YOUR OBJECTIVE:
Your answer should consist of the lines below that hold the word "supported".

AVAILABLE RECORDS:
:::
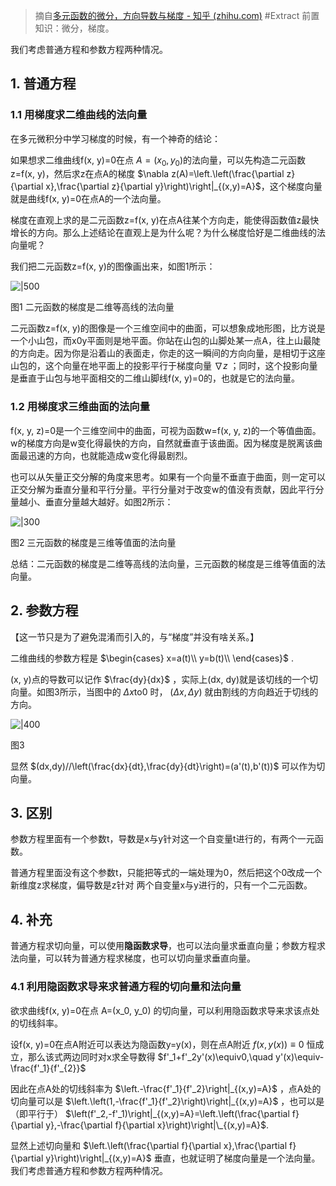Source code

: 
> 摘自[多元函数的微分，方向导数与梯度 - 知乎 (zhihu.com)](https://zhuanlan.zhihu.com/p/541102676)
> #Extract 
前置知识：微分，梯度。

我们考虑普通方程和参数方程两种情况。

## 1\. 普通方程

### 1.1 用梯度求二维曲线的法向量

在多元微积分中学习梯度的时候，有一个神奇的结论：

如果想求二维曲线f(x, y)=0在点 $A=(x_0, y_0)$的法向量，可以先构造二元函数z=f(x, y)，然后求z在点A的梯度 $\nabla z(A)=\left.\left(\frac{\partial z}{\partial x},\frac{\partial z}{\partial y}\right)\right|_{(x,y)=A}$，这个梯度向量就是曲线f(x, y)=0在点A的一个法向量。

梯度在直观上求的是二元函数z=f(x, y)在点A往某个方向走，能使得函数值z最快增长的方向。那么上述结论在直观上是为什么呢？为什么梯度恰好是二维曲线的法向量呢？

我们把二元函数z=f(x, y)的图像画出来，如图1所示：

![|500](https://pic1.zhimg.com/v2-d3b6928e54474bda7b71676969e2e41c_b.jpg)

图1 二元函数的梯度是二维等高线的法向量

二元函数z=f(x, y)的图像是一个三维空间中的曲面，可以想象成地形图，比方说是一个小山包，而x0y平面则是地平面。你站在山包的山脚处某一点A，往上山最陡的方向走。因为你是沿着山的表面走，你走的这一瞬间的方向向量，是相切于这座山包的，这个向量在地平面上的投影平行于梯度向量 $\nabla z$ ；同时，这个投影向量是垂直于山包与地平面相交的二维山脚线f(x, y)=0的，也就是它的法向量。

### 1.2 用梯度求三维曲面的法向量

f(x, y, z)=0是一个三维空间中的曲面，可视为函数w=f(x, y, z)的一个等值曲面。w的梯度方向是w变化得最快的方向，自然就垂直于该曲面。因为梯度是脱离该曲面最迅速的方向，也就能造成w变化得最剧烈。

也可以从矢量正交分解的角度来思考。如果有一个向量不垂直于曲面，则一定可以正交分解为垂直分量和平行分量。平行分量对于改变w的值没有贡献，因此平行分量越小、垂直分量越大越好。如图2所示：

![|300](https://pic3.zhimg.com/v2-4755536839b03d8a33ed5ea3baf3002a_b.jpg)

图2 三元函数的梯度是三维等值面的法向量

总结：二元函数的梯度是二维等高线的法向量，三元函数的梯度是三维等值面的法向量。

## 2\. 参数方程

【这一节只是为了避免混淆而引入的，与“梯度”并没有啥关系。】

二维曲线的参数方程是 $\begin{cases} x=a(t)\\ y=b(t)\\ \end{cases}$ .

(x, y)点的导数可以记作 $\frac{dy}{dx}$ ，实际上(dx, dy)就是该切线的一个切向量。如图3所示，当图中的 $\Delta x$to0 时， $(\Delta x,\Delta y)$ 就由割线的方向趋近于切线的方向。

![|400](https://pic2.zhimg.com/v2-6c5547edbcc233f44a270d3403afa311_b.jpg)

图3

显然 $(dx,dy)//\left(\frac{dx}{dt},\frac{dy}{dt}\right)=(a'(t),b'(t))$ 可以作为切向量。

## 3\. 区别

参数方程里面有一个参数t，导数是x与y针对这一个自变量t进行的，有两个一元函数。

普通方程里面没有这个参数t，只能把等式的一端处理为0，然后把这个0改成一个新维度z求梯度，偏导数是z针对 两个自变量x与y进行的，只有一个二元函数。

## 4\. 补充

普通方程求切向量，可以使用**隐函数求导**，也可以法向量求垂直向量；参数方程求法向量，可以转为普通方程求梯度，也可以切向量求垂直向量。

### 4.1 利用隐函数求导来求普通方程的切向量和法向量

欲求曲线f(x, y)=0在点 A=(x\_0, y\_0) 的切向量，可以利用隐函数求导来求该点处的切线斜率。

设f(x, y)=0在点A附近可以表达为隐函数y=y(x)，则在点A附近 $f(x, y(x))\equiv 0$ 恒成立，那么该式两边同时对x求全导数得 $f'_1+f'_2y'(x)\equiv0,\quad y'(x)\equiv-\frac{f'_1}{f'_{2}}$

因此在点A处的切线斜率为 $\left.-\frac{f'_1}{f'_2}\right|_{(x,y)=A}$ ，点A处的切向量可以是 $\left.\left(1,-\frac{f'_1}{f'_2}\right)\right|_{(x,y)=A}$ ，也可以是（即平行于） $\left(f'_2,-f'_1)\right|_{(x,y)=A}=\left.\left(\frac{\partial f}{\partial y},-\frac{\partial f}{\partial x}\right)\right|\_{(x,y)=A}$.

显然上述切向量和 $\left.\left(\frac{\partial f}{\partial x},\frac{\partial f}{\partial y}\right)\right|_{(x,y)=A}$ 垂直，也就证明了梯度向量是一个法向量。
我们考虑普通方程和参数方程两种情况。

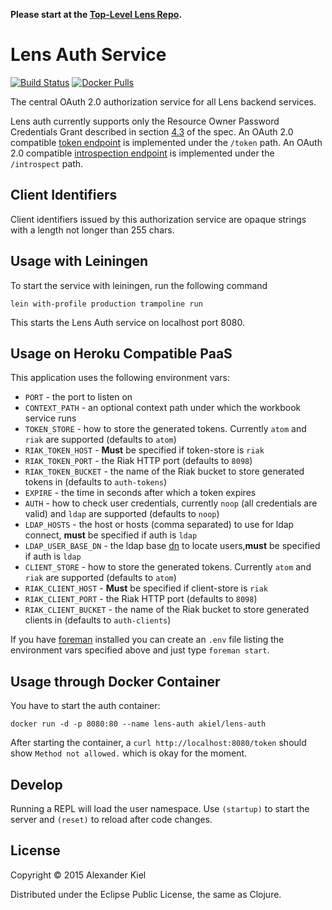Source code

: __Please start at the [Top-Level Lens Repo][5].__

# Lens Auth Service

[![Build Status](https://travis-ci.org/alexanderkiel/lens-auth.svg?branch=master)](https://travis-ci.org/alexanderkiel/lens-auth)
[![Docker Pulls](https://img.shields.io/docker/pulls/akiel/lens-auth.svg)](https://hub.docker.com/r/akiel/lens-auth/)

The central OAuth 2.0 authorization service for all Lens backend services.

Lens auth currently supports only the Resource Owner Password Credentials Grant
described in section [4.3][1] of the spec. An OAuth 2.0 compatible
[token endpoint][2] is implemented under the `/token` path. An OAuth 2.0
compatible [introspection endpoint][3] is implemented under the `/introspect`
path.

## Client Identifiers

Client identifiers issued by this authorization service are opaque strings with a length not longer than 255 chars.

## Usage with Leiningen

To start the service with leiningen, run the following command

    lein with-profile production trampoline run

This starts the Lens Auth service on localhost port 8080.

## Usage on Heroku Compatible PaaS

This application uses the following environment vars:

* `PORT` - the port to listen on
* `CONTEXT_PATH` - an optional context path under which the workbook service runs
* `TOKEN_STORE` - how to store the generated tokens. Currently `atom` and `riak` are supported (defaults to `atom`)
* `RIAK_TOKEN_HOST` - **Must** be specified if token-store is `riak`
* `RIAK_TOKEN_PORT` - the Riak HTTP port (defaults to `8098`)
* `RIAK_TOKEN_BUCKET` - the name of the Riak bucket to store generated tokens in (defaults to `auth-tokens`)
* `EXPIRE` - the time in seconds after which a token expires
* `AUTH` - how to check user credentials, currently `noop` (all credentials are valid) and `ldap` are supported (defaults to `noop`)
* `LDAP_HOSTS` - the host or hosts (comma separated) to use for ldap connect, **must** be specified if auth is `ldap`
* `LDAP_USER_BASE_DN` - the ldap base [dn](https://www.ldap.com/ldap-dns-and-rdns) to locate users,**must** be specified if auth is `ldap`
* `CLIENT_STORE` - how to store the generated tokens. Currently `atom` and `riak` are supported (defaults to `atom`)
* `RIAK_CLIENT_HOST` - **Must** be specified if client-store is `riak`
* `RIAK_CLIENT_PORT` - the Riak HTTP port (defaults to `8098`)
* `RIAK_CLIENT_BUCKET` - the name of the Riak bucket to store generated clients in (defaults to `auth-clients`)

If you have [foreman][4] installed you can create an `.env` file listing the
environment vars specified above and just type `foreman start`.

## Usage through Docker Container

You have to start the auth container:

    docker run -d -p 8080:80 --name lens-auth akiel/lens-auth

After starting the container, a `curl http://localhost:8080/token` should show
`Method not allowed.` which is okay for the moment.

## Develop

Running a REPL will load the user namespace. Use `(startup)` to start the server
and `(reset)` to reload after code changes.

## License

Copyright © 2015 Alexander Kiel

Distributed under the Eclipse Public License, the same as Clojure.

[1]: <http://tools.ietf.org/html/rfc6749#section-4.3>
[2]: <http://tools.ietf.org/html/rfc6749#section-3.2>
[3]: <https://tools.ietf.org/html/draft-ietf-oauth-introspection-08#section-2>
[4]: <https://github.com/ddollar/foreman>
[5]: <https://github.com/alexanderkiel/lens>
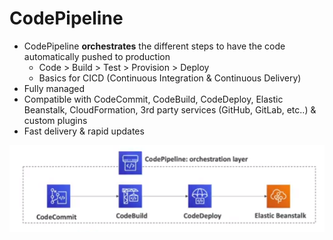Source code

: # CodePipeline

- CodePipeline **orchestrates** the different steps to have the code automatically pushed to production
    - Code > Build > Test > Provision > Deploy
    - Basics for CICD (Continuous Integration & Continuous Delivery)
- Fully managed
- Compatible with CodeCommit, CodeBuild, CodeDeploy, Elastic Beanstalk, CloudFormation, 3rd party services (GitHub, GitLab, etc..) & custom plugins
- Fast delivery & rapid updates

![CodePipeline](../../images/deploy/codepipeline.png)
:::
FINAL ANSWER:
* `TOKEN_STORE` - how to store the generated tokens. Currently `atom` and `riak` are supported (defaults to `atom`)
* `AUTH` - how to check user credentials, currently `noop` (all credentials are valid) and `ldap` are supported (defaults to `noop`)
* `CLIENT_STORE` - how to store the generated tokens. Currently `atom` and `riak` are supported (defaults to `atom`)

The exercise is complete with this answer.